Plain-text document sources:
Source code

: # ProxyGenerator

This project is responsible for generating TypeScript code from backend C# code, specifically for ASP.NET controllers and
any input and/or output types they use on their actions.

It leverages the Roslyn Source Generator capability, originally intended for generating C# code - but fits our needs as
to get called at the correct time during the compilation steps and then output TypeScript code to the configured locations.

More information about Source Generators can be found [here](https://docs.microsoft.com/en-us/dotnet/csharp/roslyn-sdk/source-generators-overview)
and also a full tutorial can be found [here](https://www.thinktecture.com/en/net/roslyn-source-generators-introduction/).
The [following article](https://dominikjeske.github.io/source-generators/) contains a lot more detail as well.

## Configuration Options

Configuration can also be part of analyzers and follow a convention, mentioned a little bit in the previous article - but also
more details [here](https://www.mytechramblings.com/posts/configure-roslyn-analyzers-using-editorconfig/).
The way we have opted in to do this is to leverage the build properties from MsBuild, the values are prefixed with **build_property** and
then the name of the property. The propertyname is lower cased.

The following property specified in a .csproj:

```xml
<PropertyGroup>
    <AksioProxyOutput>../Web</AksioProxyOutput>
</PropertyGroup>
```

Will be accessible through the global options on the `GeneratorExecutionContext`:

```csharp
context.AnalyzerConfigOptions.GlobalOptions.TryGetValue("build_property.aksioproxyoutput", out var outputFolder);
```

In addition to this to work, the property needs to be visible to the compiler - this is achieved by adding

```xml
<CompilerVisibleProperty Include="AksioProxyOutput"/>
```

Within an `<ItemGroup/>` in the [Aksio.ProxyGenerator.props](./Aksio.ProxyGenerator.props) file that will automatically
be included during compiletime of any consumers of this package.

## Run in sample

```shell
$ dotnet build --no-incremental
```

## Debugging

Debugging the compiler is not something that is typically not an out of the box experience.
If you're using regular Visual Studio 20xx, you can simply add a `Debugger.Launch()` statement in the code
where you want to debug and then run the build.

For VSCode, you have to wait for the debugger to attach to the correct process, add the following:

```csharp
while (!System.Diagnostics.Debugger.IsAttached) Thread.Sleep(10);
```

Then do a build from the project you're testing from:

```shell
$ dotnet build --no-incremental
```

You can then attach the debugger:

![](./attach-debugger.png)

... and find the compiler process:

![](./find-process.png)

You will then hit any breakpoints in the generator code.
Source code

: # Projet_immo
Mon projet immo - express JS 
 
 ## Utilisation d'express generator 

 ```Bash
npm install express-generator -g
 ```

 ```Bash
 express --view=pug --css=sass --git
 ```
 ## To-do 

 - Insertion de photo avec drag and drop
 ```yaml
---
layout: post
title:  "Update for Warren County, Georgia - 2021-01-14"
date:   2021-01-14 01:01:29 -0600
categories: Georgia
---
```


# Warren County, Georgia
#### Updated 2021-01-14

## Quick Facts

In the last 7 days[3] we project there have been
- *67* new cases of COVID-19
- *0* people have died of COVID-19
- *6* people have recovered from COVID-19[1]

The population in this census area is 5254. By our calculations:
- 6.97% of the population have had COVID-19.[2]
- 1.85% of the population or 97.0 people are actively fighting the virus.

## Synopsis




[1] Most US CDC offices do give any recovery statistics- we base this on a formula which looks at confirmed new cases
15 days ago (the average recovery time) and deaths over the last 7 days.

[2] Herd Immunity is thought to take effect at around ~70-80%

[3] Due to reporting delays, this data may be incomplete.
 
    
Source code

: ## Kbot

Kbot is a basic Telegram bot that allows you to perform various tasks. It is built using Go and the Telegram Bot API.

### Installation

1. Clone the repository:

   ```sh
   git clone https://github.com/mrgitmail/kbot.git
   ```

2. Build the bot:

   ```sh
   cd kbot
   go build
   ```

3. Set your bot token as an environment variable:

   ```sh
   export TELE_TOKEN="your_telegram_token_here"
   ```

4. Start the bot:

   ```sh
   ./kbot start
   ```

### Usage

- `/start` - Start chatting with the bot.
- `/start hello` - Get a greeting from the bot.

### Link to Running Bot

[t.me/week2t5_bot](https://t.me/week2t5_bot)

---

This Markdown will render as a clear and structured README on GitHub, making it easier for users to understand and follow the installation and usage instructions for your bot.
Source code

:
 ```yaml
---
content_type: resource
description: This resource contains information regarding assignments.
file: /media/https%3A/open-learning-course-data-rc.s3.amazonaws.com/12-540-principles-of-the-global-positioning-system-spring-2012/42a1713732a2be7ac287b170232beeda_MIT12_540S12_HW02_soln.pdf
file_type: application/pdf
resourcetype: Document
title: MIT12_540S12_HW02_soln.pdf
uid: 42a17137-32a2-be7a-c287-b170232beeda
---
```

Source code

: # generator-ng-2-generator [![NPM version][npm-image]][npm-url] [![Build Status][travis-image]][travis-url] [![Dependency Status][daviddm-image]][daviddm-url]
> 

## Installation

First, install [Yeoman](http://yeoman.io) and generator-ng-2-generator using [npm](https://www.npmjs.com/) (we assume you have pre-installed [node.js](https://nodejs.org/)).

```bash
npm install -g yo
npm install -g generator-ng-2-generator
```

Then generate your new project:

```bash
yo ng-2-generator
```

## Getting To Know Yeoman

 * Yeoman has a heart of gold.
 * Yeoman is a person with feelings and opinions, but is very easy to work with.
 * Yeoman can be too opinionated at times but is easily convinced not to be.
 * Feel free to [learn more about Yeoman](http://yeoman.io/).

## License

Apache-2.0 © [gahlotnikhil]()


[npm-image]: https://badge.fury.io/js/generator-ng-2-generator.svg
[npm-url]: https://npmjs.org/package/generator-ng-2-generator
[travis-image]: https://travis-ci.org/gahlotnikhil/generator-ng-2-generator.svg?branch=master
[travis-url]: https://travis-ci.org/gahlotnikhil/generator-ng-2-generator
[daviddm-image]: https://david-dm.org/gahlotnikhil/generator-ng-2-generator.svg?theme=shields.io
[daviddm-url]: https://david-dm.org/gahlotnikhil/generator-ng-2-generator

==

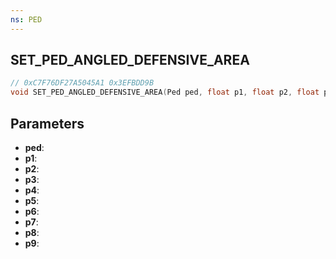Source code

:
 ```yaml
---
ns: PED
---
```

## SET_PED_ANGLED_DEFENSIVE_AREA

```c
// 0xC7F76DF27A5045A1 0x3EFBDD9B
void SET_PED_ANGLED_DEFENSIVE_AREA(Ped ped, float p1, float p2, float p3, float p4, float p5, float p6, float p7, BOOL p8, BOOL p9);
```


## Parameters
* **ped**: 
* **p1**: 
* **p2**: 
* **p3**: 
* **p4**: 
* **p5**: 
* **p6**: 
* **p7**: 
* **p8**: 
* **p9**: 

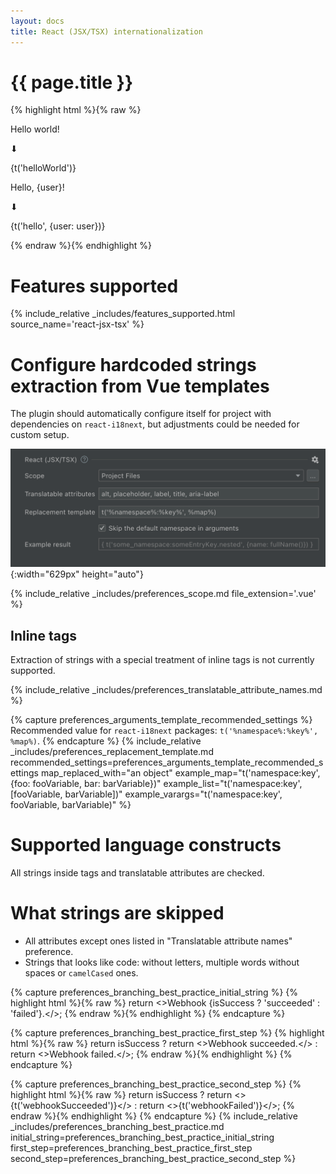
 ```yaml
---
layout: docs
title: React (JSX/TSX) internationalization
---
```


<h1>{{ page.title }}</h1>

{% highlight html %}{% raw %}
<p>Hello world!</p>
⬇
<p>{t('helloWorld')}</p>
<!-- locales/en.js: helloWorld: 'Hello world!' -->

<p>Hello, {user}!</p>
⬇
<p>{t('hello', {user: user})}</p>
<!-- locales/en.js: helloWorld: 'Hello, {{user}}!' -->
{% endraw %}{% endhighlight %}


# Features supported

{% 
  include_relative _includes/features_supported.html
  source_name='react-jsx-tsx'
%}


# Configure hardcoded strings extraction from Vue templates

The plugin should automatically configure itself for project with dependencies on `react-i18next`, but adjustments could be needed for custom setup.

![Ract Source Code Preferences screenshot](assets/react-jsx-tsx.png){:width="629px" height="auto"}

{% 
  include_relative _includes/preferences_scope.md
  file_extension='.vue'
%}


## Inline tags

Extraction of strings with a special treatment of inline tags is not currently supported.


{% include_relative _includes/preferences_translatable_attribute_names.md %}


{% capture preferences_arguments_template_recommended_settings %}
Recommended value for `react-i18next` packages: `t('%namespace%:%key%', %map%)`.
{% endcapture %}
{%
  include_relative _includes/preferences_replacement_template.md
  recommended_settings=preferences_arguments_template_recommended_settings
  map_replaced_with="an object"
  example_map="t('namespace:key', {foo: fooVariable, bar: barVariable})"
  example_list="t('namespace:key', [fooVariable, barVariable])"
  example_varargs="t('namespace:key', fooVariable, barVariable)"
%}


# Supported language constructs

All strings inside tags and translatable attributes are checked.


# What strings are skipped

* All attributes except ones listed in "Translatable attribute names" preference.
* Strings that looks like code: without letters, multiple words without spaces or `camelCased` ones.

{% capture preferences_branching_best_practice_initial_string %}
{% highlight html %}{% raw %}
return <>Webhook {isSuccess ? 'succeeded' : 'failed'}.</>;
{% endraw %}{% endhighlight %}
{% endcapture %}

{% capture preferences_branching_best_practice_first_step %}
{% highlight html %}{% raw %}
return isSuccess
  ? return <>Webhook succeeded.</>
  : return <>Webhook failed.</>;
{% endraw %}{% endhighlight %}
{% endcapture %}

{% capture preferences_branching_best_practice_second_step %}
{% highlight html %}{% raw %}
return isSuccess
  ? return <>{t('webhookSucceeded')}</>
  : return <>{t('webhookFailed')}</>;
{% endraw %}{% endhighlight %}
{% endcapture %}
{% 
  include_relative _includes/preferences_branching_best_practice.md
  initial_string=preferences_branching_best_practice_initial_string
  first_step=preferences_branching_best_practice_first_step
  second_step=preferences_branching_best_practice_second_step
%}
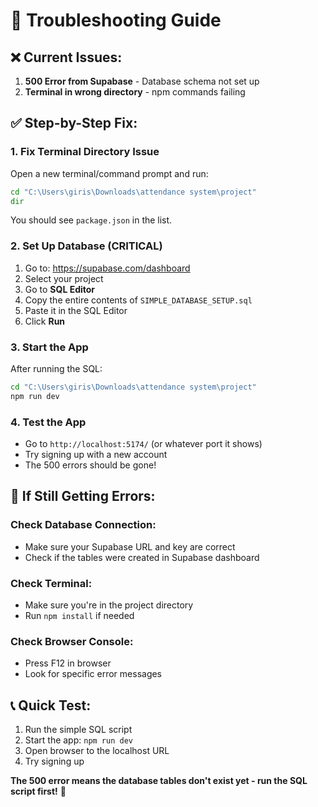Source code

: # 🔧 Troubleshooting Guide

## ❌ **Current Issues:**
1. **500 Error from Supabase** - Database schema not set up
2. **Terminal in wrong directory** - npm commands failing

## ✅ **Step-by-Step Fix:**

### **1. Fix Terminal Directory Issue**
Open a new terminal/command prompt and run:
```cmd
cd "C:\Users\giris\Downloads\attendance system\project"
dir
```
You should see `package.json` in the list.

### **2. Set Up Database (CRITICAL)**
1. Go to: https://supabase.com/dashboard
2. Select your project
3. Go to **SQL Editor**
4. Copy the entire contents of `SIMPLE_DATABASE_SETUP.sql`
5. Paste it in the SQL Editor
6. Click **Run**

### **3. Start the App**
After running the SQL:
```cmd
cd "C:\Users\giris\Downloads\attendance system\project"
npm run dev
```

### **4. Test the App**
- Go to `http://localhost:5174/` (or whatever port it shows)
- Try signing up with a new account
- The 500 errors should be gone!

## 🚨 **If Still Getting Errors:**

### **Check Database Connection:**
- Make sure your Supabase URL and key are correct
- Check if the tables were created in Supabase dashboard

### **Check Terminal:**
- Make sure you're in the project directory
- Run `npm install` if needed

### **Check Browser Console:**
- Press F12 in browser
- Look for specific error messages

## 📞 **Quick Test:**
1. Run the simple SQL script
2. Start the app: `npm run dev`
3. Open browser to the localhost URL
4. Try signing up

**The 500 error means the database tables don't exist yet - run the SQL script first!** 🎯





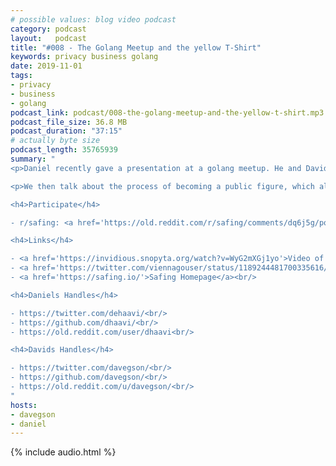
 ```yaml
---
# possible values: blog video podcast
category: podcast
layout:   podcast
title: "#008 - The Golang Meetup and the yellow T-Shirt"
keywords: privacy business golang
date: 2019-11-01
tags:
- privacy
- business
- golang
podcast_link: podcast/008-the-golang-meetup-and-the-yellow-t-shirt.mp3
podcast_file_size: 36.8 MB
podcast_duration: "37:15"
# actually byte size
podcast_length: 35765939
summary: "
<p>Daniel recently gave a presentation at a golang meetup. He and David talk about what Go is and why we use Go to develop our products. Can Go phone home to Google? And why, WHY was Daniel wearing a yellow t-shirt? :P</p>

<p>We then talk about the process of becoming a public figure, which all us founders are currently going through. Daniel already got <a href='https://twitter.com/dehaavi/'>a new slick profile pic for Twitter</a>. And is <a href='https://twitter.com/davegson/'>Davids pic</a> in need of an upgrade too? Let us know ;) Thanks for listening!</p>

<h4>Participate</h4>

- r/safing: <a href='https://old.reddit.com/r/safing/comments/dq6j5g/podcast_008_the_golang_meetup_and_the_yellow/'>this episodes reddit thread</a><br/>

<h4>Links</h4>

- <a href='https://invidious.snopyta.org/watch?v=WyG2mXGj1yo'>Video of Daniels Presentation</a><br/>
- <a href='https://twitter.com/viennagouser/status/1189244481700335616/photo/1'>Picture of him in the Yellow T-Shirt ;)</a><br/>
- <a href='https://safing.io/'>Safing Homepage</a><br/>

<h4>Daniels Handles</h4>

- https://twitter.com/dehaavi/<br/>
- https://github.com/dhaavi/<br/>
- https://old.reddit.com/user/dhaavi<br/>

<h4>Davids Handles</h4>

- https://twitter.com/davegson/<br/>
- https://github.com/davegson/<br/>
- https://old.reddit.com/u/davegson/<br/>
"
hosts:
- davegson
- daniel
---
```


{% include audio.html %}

• **WORK REQUEST**
Wherever the string "dashboard" shows up in a line of the records, count that line once. Report the total alone.

• **TASK SOLUTION**
2